===== Dataset records =====
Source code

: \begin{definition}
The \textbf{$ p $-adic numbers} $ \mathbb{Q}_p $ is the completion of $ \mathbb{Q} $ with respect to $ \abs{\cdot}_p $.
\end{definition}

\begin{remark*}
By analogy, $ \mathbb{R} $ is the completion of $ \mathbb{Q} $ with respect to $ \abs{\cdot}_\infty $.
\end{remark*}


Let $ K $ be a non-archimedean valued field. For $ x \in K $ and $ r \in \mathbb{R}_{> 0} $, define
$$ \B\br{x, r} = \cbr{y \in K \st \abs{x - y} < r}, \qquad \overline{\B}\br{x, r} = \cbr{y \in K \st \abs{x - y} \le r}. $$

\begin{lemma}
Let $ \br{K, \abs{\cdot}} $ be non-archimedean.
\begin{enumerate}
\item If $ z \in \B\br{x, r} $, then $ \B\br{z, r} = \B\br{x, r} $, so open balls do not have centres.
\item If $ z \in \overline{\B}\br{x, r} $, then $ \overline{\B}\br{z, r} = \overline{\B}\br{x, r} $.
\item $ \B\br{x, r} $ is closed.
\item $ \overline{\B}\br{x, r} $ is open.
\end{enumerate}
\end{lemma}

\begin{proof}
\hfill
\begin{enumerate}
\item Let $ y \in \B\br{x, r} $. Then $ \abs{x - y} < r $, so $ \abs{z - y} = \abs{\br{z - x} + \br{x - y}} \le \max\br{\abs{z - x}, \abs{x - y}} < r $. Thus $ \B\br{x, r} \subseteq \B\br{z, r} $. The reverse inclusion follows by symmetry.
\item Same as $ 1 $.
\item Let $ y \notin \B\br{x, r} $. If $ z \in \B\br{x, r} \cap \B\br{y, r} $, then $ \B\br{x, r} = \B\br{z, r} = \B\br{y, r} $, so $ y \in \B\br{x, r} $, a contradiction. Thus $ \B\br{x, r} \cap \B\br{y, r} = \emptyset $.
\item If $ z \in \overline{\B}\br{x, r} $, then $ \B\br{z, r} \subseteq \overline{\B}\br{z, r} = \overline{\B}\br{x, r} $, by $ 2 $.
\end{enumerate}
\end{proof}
=====
===== Dataset records =====
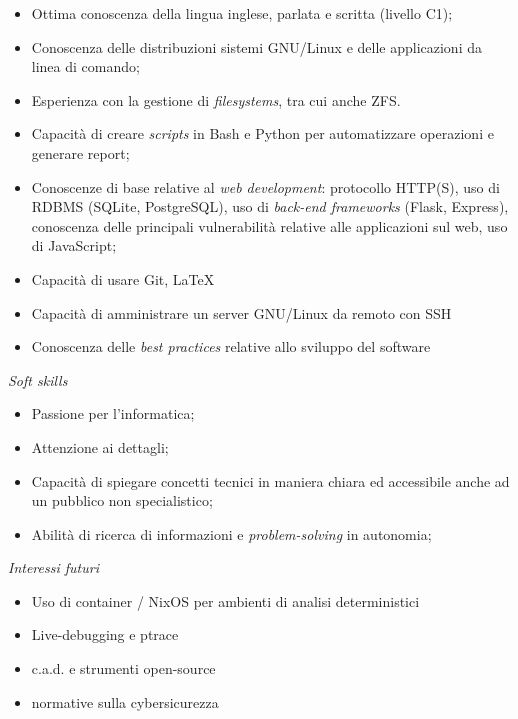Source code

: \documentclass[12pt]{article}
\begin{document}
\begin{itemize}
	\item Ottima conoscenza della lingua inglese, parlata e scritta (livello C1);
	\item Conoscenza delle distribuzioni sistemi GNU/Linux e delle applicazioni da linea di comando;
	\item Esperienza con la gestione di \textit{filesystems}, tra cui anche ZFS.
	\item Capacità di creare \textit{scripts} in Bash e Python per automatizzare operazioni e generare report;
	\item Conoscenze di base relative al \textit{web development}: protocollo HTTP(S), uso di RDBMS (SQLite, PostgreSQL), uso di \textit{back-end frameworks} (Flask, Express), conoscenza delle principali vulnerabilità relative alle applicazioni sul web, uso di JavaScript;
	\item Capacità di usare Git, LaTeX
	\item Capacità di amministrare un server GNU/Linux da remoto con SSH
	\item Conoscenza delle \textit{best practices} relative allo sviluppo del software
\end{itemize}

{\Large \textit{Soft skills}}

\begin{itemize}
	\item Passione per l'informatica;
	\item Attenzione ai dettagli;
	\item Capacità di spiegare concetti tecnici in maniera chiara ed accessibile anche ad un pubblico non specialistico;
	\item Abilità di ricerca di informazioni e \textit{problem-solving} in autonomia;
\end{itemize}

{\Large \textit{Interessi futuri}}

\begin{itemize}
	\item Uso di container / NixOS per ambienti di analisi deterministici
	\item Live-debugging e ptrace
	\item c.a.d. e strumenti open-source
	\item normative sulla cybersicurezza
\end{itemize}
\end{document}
=====
===== Dataset records =====
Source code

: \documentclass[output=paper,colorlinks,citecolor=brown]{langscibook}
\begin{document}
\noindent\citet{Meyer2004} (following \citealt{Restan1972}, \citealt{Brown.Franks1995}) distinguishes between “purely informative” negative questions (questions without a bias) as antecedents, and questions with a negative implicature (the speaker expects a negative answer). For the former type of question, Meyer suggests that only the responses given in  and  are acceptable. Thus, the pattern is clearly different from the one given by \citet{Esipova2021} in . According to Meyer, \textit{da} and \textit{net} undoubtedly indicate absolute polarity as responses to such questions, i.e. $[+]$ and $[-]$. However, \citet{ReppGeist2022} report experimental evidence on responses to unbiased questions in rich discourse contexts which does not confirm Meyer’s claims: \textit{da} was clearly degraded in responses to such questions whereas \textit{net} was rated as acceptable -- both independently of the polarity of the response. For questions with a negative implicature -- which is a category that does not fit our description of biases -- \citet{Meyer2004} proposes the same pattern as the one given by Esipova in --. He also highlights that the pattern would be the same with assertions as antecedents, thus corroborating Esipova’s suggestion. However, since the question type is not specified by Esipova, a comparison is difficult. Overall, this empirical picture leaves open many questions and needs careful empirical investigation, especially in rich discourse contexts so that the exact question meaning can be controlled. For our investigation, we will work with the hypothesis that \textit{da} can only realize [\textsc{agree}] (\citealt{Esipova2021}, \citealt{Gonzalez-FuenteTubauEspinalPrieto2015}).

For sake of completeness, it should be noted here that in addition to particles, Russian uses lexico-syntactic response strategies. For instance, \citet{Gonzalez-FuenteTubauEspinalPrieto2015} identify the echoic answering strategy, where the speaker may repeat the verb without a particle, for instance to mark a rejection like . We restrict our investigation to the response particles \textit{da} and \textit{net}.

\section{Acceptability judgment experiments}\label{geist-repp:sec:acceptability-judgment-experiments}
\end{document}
=====
Please show all lines from the entries that contain the word "applicazioni".

Answer space:
	\item Conoscenza delle distribuzioni sistemi GNU/Linux e delle applicazioni da linea di comando;
	\item Conoscenze di base relative al \textit{web development}: protocollo HTTP(S), uso di RDBMS (SQLite, PostgreSQL), uso di \textit{back-end frameworks} (Flask, Express), conoscenza delle principali vulnerabilità relative alle applicazioni sul web, uso di JavaScript;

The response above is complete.